WORK ORDER: Make an exact copy of the entries, taking out every picture.
[DATA UNDER STUDY Boundary: Start]
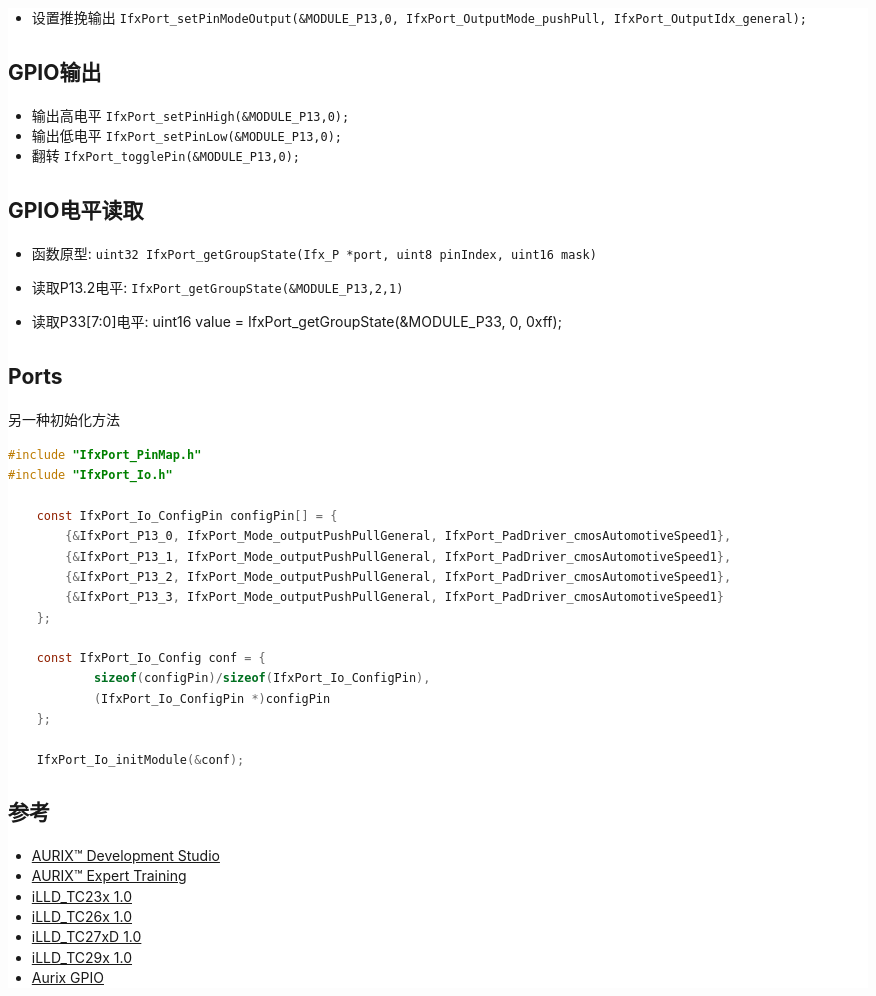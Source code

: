 - 设置推挽输出 `IfxPort_setPinModeOutput(&MODULE_P13,0, IfxPort_OutputMode_pushPull, IfxPort_OutputIdx_general);`

## GPIO输出

- 输出高电平 `IfxPort_setPinHigh(&MODULE_P13,0);`
- 输出低电平 `IfxPort_setPinLow(&MODULE_P13,0);`
- 翻转 `IfxPort_togglePin(&MODULE_P13,0);`  

## GPIO电平读取

- 函数原型: `uint32 IfxPort_getGroupState(Ifx_P *port, uint8 pinIndex, uint16 mask)`

- 读取P13.2电平: `IfxPort_getGroupState(&MODULE_P13,2,1)`
- 读取P33[7:0]电平: uint16 value = IfxPort_getGroupState(&MODULE_P33, 0, 0xff);

## Ports

另一种初始化方法

```c
#include "IfxPort_PinMap.h"
#include "IfxPort_Io.h"

    const IfxPort_Io_ConfigPin configPin[] = {
        {&IfxPort_P13_0, IfxPort_Mode_outputPushPullGeneral, IfxPort_PadDriver_cmosAutomotiveSpeed1},
        {&IfxPort_P13_1, IfxPort_Mode_outputPushPullGeneral, IfxPort_PadDriver_cmosAutomotiveSpeed1},
        {&IfxPort_P13_2, IfxPort_Mode_outputPushPullGeneral, IfxPort_PadDriver_cmosAutomotiveSpeed1},
        {&IfxPort_P13_3, IfxPort_Mode_outputPushPullGeneral, IfxPort_PadDriver_cmosAutomotiveSpeed1}
    };

    const IfxPort_Io_Config conf = {
            sizeof(configPin)/sizeof(IfxPort_Io_ConfigPin),
            (IfxPort_Io_ConfigPin *)configPin
    };

    IfxPort_Io_initModule(&conf);
```

## 参考

- [AURIX™ Development Studio](https://www.infineon.com/cms/en/product/promopages/aurix-development-studio/?redirId=119357)
- [AURIX™ Expert Training](https://www.infineon.com/cms/en/product/promopages/aurix-expert-training/?redirId=118978)
- [iLLD_TC23x  1.0](http://doc.tasking.com/act/illd_1_0_0_11_0/TC23x/html/index.html)
- [iLLD_TC26x  1.0](http://doc.tasking.com/act/illd_1_0_0_11_0/TC26x/html/index.html)
- [iLLD_TC27xD  1.0](http://doc.tasking.com/act/illd_1_0_0_11_0/TC27xD/html/index.html)
- [iLLD_TC29x  1.0](http://doc.tasking.com/act/illd_1_0_0_11_0/TC29x/html/index.html)
- [Aurix GPIO](https://www.infineon.com/dgdl/Infineon-AURIX_General_Purpose_Input_Output-Training-v01_00-EN.pdf?fileId=5546d46269bda8df0169ca6e19b12540)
[DATA UNDER STUDY Boundary: End]
RESPONSE:
Source code

: - 设置推挽输出 `IfxPort_setPinModeOutput(&MODULE_P13,0, IfxPort_OutputMode_pushPull, IfxPort_OutputIdx_general);`

## GPIO输出

- 输出高电平 `IfxPort_setPinHigh(&MODULE_P13,0);`
- 输出低电平 `IfxPort_setPinLow(&MODULE_P13,0);`
- 翻转 `IfxPort_togglePin(&MODULE_P13,0);`  

## GPIO电平读取

- 函数原型: `uint32 IfxPort_getGroupState(Ifx_P *port, uint8 pinIndex, uint16 mask)`

- 读取P13.2电平: `IfxPort_getGroupState(&MODULE_P13,2,1)`
- 读取P33[7:0]电平: uint16 value = IfxPort_getGroupState(&MODULE_P33, 0, 0xff);

## Ports

另一种初始化方法

```c
#include "IfxPort_PinMap.h"
#include "IfxPort_Io.h"

    const IfxPort_Io_ConfigPin configPin[] = {
        {&IfxPort_P13_0, IfxPort_Mode_outputPushPullGeneral, IfxPort_PadDriver_cmosAutomotiveSpeed1},
        {&IfxPort_P13_1, IfxPort_Mode_outputPushPullGeneral, IfxPort_PadDriver_cmosAutomotiveSpeed1},
        {&IfxPort_P13_2, IfxPort_Mode_outputPushPullGeneral, IfxPort_PadDriver_cmosAutomotiveSpeed1},
        {&IfxPort_P13_3, IfxPort_Mode_outputPushPullGeneral, IfxPort_PadDriver_cmosAutomotiveSpeed1}
    };

    const IfxPort_Io_Config conf = {
            sizeof(configPin)/sizeof(IfxPort_Io_ConfigPin),
            (IfxPort_Io_ConfigPin *)configPin
    };

    IfxPort_Io_initModule(&conf);
```

## 参考

- [AURIX™ Development Studio](https://www.infineon.com/cms/en/product/promopages/aurix-development-studio/?redirId=119357)
- [AURIX™ Expert Training](https://www.infineon.com/cms/en/product/promopages/aurix-expert-training/?redirId=118978)
- [iLLD_TC23x  1.0](http://doc.tasking.com/act/illd_1_0_0_11_0/TC23x/html/index.html)
- [iLLD_TC26x  1.0](http://doc.tasking.com/act/illd_1_0_0_11_0/TC26x/html/index.html)
- [iLLD_TC27xD  1.0](http://doc.tasking.com/act/illd_1_0_0_11_0/TC27xD/html/index.html)
- [iLLD_TC29x  1.0](http://doc.tasking.com/act/illd_1_0_0_11_0/TC29x/html/index.html)
- [Aurix GPIO](https://www.infineon.com/dgdl/Infineon-AURIX_General_Purpose_Input_Output-Training-v01_00-EN.pdf?fileId=5546d46269bda8df0169ca6e19b12540)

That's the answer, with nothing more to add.